* _Exercise instructions_:
Among the records below, which lines contain the string "forget"? Report them.

* _Collected data_:
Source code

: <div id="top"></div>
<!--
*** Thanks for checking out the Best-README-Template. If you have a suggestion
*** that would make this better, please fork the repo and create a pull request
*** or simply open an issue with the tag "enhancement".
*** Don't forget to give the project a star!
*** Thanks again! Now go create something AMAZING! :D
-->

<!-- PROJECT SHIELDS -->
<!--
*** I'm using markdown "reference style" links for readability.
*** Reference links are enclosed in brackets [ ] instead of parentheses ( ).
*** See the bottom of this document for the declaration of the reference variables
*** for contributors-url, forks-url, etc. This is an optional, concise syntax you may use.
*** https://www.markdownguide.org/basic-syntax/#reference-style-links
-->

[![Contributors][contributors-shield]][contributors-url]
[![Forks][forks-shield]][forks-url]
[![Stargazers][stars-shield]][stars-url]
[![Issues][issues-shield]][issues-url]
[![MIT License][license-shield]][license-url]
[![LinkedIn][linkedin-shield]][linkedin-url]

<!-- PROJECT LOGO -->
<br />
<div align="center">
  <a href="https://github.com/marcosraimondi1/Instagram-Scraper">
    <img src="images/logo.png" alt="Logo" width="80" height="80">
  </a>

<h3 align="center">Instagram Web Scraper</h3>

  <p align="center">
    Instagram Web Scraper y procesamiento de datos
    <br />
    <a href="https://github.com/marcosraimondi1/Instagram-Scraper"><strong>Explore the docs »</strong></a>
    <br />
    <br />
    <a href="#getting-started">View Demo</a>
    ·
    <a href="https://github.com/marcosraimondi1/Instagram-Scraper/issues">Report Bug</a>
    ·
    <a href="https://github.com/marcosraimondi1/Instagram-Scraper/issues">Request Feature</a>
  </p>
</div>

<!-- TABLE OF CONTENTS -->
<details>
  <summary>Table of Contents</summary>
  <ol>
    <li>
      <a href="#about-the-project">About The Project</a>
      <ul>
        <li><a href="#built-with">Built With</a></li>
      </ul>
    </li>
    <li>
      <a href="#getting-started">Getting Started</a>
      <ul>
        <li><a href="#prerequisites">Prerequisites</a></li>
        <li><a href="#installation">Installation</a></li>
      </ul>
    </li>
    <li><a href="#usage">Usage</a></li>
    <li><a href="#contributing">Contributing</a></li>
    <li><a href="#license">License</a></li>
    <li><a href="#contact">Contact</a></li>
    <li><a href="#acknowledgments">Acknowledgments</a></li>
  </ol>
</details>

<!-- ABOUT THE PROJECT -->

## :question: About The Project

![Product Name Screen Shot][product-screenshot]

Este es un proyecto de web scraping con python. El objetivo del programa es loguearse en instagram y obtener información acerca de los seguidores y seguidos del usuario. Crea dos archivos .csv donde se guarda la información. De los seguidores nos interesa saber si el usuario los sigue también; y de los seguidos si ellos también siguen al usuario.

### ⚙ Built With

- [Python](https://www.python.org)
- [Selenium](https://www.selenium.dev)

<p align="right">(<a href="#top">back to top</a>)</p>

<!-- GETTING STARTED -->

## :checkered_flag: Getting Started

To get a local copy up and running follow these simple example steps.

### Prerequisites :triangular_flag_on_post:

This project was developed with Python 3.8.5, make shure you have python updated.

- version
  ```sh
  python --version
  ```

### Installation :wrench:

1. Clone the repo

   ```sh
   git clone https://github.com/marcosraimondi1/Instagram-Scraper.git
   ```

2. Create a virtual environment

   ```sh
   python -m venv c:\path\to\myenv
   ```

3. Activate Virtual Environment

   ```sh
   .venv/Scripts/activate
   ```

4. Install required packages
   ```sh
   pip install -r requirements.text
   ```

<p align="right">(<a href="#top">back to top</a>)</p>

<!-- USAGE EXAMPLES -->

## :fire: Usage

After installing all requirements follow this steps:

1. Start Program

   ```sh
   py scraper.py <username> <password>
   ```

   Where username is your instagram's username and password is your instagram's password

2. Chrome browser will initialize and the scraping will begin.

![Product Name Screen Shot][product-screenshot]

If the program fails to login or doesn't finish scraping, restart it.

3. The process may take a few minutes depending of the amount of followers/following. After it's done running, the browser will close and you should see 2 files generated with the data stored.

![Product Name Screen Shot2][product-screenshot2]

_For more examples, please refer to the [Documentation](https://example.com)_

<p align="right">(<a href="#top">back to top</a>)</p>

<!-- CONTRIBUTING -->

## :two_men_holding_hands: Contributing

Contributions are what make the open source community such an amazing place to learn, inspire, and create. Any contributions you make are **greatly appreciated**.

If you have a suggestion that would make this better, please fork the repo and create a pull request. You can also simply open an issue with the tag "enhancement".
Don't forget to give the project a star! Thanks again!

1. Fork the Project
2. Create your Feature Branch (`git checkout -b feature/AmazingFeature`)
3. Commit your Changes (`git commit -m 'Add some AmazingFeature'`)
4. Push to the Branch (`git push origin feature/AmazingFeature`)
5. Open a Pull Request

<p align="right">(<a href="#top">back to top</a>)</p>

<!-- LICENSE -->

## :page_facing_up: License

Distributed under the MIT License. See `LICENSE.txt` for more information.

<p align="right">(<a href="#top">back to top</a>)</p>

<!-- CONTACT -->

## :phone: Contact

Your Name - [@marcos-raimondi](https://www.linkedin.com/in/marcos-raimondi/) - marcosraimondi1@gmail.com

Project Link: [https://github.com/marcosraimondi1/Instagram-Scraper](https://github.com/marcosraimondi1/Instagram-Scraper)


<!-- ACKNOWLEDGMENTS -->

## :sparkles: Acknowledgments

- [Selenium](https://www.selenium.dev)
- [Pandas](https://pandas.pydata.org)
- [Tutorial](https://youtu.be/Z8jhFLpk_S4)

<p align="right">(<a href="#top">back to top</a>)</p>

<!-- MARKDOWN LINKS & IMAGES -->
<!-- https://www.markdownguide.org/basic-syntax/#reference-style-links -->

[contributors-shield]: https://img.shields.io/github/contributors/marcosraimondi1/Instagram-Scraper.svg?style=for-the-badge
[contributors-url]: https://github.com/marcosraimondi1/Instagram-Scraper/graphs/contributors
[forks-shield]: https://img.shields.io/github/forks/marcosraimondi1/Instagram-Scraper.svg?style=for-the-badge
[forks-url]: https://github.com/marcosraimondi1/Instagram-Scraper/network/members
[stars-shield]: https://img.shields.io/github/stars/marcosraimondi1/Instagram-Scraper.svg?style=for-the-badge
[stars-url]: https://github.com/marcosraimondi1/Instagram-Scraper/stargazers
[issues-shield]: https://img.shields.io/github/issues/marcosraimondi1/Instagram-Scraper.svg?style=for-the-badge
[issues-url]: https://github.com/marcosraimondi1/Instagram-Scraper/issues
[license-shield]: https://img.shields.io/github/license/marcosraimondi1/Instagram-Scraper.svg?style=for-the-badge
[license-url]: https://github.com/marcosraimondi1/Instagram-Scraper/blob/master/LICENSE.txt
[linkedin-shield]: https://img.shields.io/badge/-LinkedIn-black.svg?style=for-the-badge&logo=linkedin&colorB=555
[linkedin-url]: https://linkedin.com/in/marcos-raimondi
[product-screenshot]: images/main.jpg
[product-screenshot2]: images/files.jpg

* _Response to the exercise_:
*** Don't forget to give the project a star!
Don't forget to give the project a star! Thanks again!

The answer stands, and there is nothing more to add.